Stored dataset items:
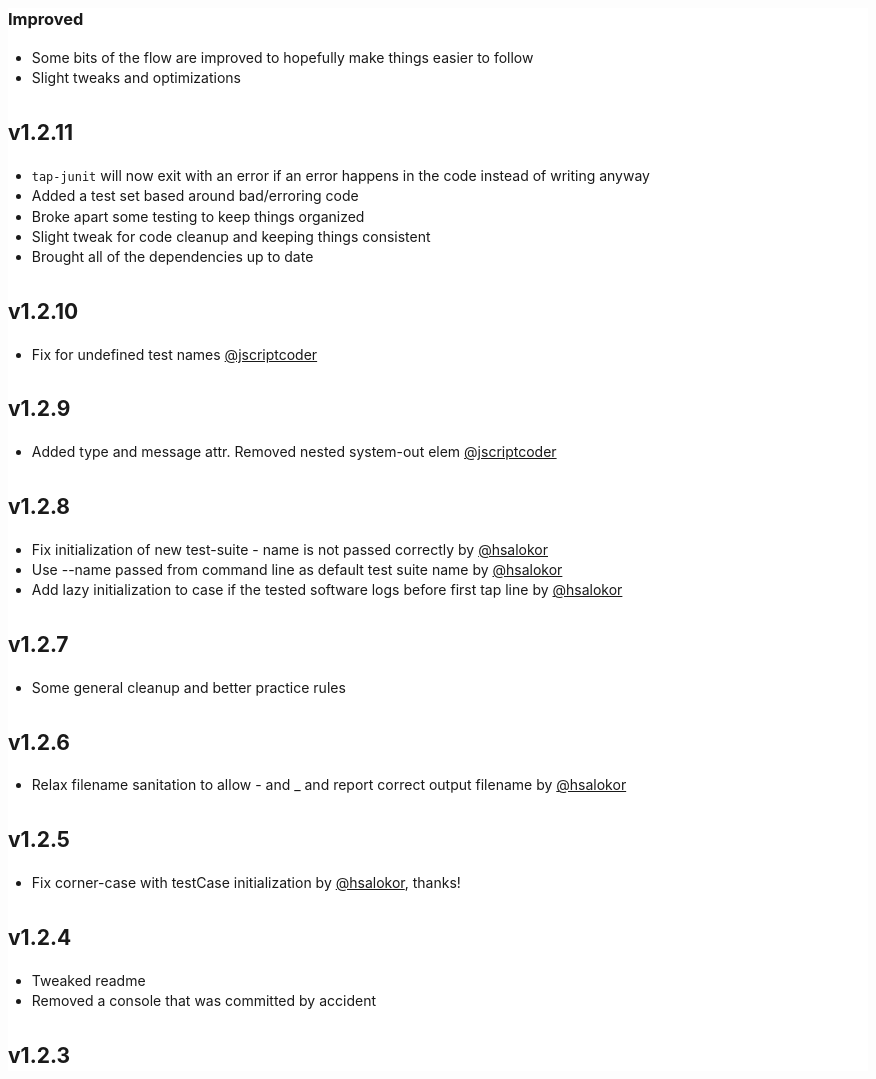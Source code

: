 ### Improved

- Some bits of the flow are improved to hopefully make things easier to follow
- Slight tweaks and optimizations

## v1.2.11

- `tap-junit` will now exit with an error if an error happens in the code instead of writing anyway
- Added a test set based around bad/erroring code
- Broke apart some testing to keep things organized
- Slight tweak for code cleanup and keeping things consistent
- Brought all of the dependencies up to date

## v1.2.10

- Fix for undefined test names [@jscriptcoder](https://github.com/jscriptcoder)

## v1.2.9

- Added type and message attr. Removed nested system-out elem [@jscriptcoder](https://github.com/jscriptcoder)

## v1.2.8

- Fix initialization of new test-suite - name is not passed correctly by [@hsalokor](https://github.com/hsalokor)
- Use --name passed from command line as default test suite name by [@hsalokor](https://github.com/hsalokor)
- Add lazy initialization to case if the tested software logs before first tap line by [@hsalokor](https://github.com/hsalokor)

## v1.2.7

- Some general cleanup and better practice rules

## v1.2.6

- Relax filename sanitation to allow - and _ and report correct output filename by [@hsalokor](https://github.com/hsalokor)

## v1.2.5

- Fix corner-case with testCase initialization by [@hsalokor](https://github.com/hsalokor), thanks!

## v1.2.4

- Tweaked readme
- Removed a console that was committed by accident

## v1.2.3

WHAT YOU HAVE TO DO. The answer should contain nothing but the lines from the top of the data above through the line containing "- Tweaked readme", copied exactly, with no images.

ANSWER.
Source code

: ### Improved

- Some bits of the flow are improved to hopefully make things easier to follow
- Slight tweaks and optimizations

## v1.2.11

- `tap-junit` will now exit with an error if an error happens in the code instead of writing anyway
- Added a test set based around bad/erroring code
- Broke apart some testing to keep things organized
- Slight tweak for code cleanup and keeping things consistent
- Brought all of the dependencies up to date

## v1.2.10

- Fix for undefined test names [@jscriptcoder](https://github.com/jscriptcoder)

## v1.2.9

- Added type and message attr. Removed nested system-out elem [@jscriptcoder](https://github.com/jscriptcoder)

## v1.2.8

- Fix initialization of new test-suite - name is not passed correctly by [@hsalokor](https://github.com/hsalokor)
- Use --name passed from command line as default test suite name by [@hsalokor](https://github.com/hsalokor)
- Add lazy initialization to case if the tested software logs before first tap line by [@hsalokor](https://github.com/hsalokor)

## v1.2.7

- Some general cleanup and better practice rules

## v1.2.6

- Relax filename sanitation to allow - and _ and report correct output filename by [@hsalokor](https://github.com/hsalokor)

## v1.2.5

- Fix corner-case with testCase initialization by [@hsalokor](https://github.com/hsalokor), thanks!

## v1.2.4

- Tweaked readme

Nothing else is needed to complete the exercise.